Tested on 16GB RAM laptop, Python 3.11:

| Dataset Size | Time | Peak Memory | Duplicates Removed |
|-------------|------|-------------|-------------------|
| 1K rows     | ~2s  | ~150MB      | ~30%              |
| 10K rows    | ~15s | ~400MB      | ~45%              |
| 65K rows    | ~2m  | ~900MB      | ~52%              |

For comparison, a naive Pandas approach on the same 65K dataset:
- OOM at ~40K rows (16GB RAM limit)
- Would take ~15-20 minutes if it didn't crash

## Features

- **Local-first**: No data leaves your machine
- **Resumable**: Checkpoint system for fault tolerance
- **Pipe-friendly**: Works with stdin/stdout
- **Memory-safe**: Chunked processing, handles datasets > RAM
- **Format support**: JSONL, CSV, Parquet, Excel
- **Exit codes**: sysexits.h compliant (0=success, 1=error, 2=usage error, etc.)

## Known Limitations

- **CLI-only**: No web UI, no API. It's a command-line tool.
- **English-optimized**: Default model (all-MiniLM-L6-v2) is English-only.
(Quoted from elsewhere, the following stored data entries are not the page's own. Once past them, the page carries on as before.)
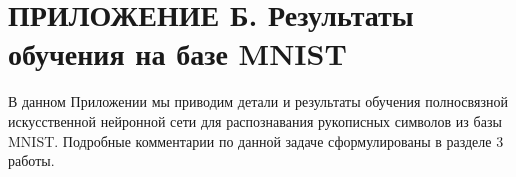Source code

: \documentclass[a4paper,12pt,russian]{article} %
\begin{document}
\newpage
\section*{ПРИЛОЖЕНИЕ Б. Результаты обучения на базе MNIST} \label{app:mnist}

В данном Приложении мы приводим детали и результаты обучения полносвязной искусственной нейронной сети для распознавания рукописных символов из базы MNIST. Подробные комментарии по данной задаче сформулированы в разделе 3 работы.




\end{document}
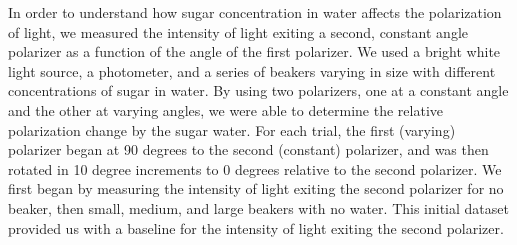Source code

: 


In order to understand how sugar concentration in water affects the polarization of light, we measured the intensity of light exiting a second, 
constant angle polarizer as a function of the angle of the first polarizer. We used a bright white light source, a photometer, 
and a series of beakers varying in size with different concentrations of sugar in water. By using two polarizers, one at a constant angle and the other at varying angles, we were able to determine
the relative polarization change by the sugar water. For each trial, the first (varying) polarizer began at 90 degrees to the second (constant) polarizer, 
and was then rotated in 10 degree increments to 0 degrees relative to the second polarizer. We first began by measuring the intensity of light exiting the second polarizer for no beaker, 
then small, medium, and large beakers with no water. This initial dataset provided us with a baseline for the intensity of light exiting the second polarizer.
Multilingual model available (`--model-name paraphrase-multilingual-MiniLM-L12-v2`) but slower.
- **Slower than hash-only**: Semantic dedup is ~10x slower than pure hash dedup. Trade-off for accuracy.
- **CPU-only**: No GPU acceleration (yet). Uses PyTorch CPU backend.
- **FAISS IndexFlatL2**: O(n²) duplicate detection. For 10M+ rows, consider approximate search (not implemented).

## CLI Flags

Essential flags:

| Flag | Default | Description |
|------|---------|-------------|
| `--input` | *required* | Input file path (or `-` for stdin) |
| `--output` | *required* | Output file path (or `-` for stdout) |
| `--text-column` | auto-detect | Column name containing text |
| `--dedup-threshold` | 0.95 | Similarity threshold (0.0-1.0, higher = stricter) |
| `--min-length` | 50 | Minimum text length after sanitization |
| `--model-name` | all-MiniLM-L6-v2 | Sentence-transformers model for embeddings |
| `--required-columns` | None | Comma-separated list of required columns (schema validation) |
| `--audit-log` | None | Path to JSON file for audit log of dropped/duplicate rows |
| `--chunk-size` | None | Chunk size (characters) for splitting long texts before embedding |
| `--chunk-overlap` | 50 | Overlap size (characters) between consecutive chunks |
| `--separators` | None | Custom separators for text chunking (space-separated list) |
| `--profile-memory` | false | Enable memory profiling during processing |

**Note:** `--batch-size` and checkpoint-related flags (`--checkpoint-dir`, `--resume`) are available via configuration file only. See Configuration File section below.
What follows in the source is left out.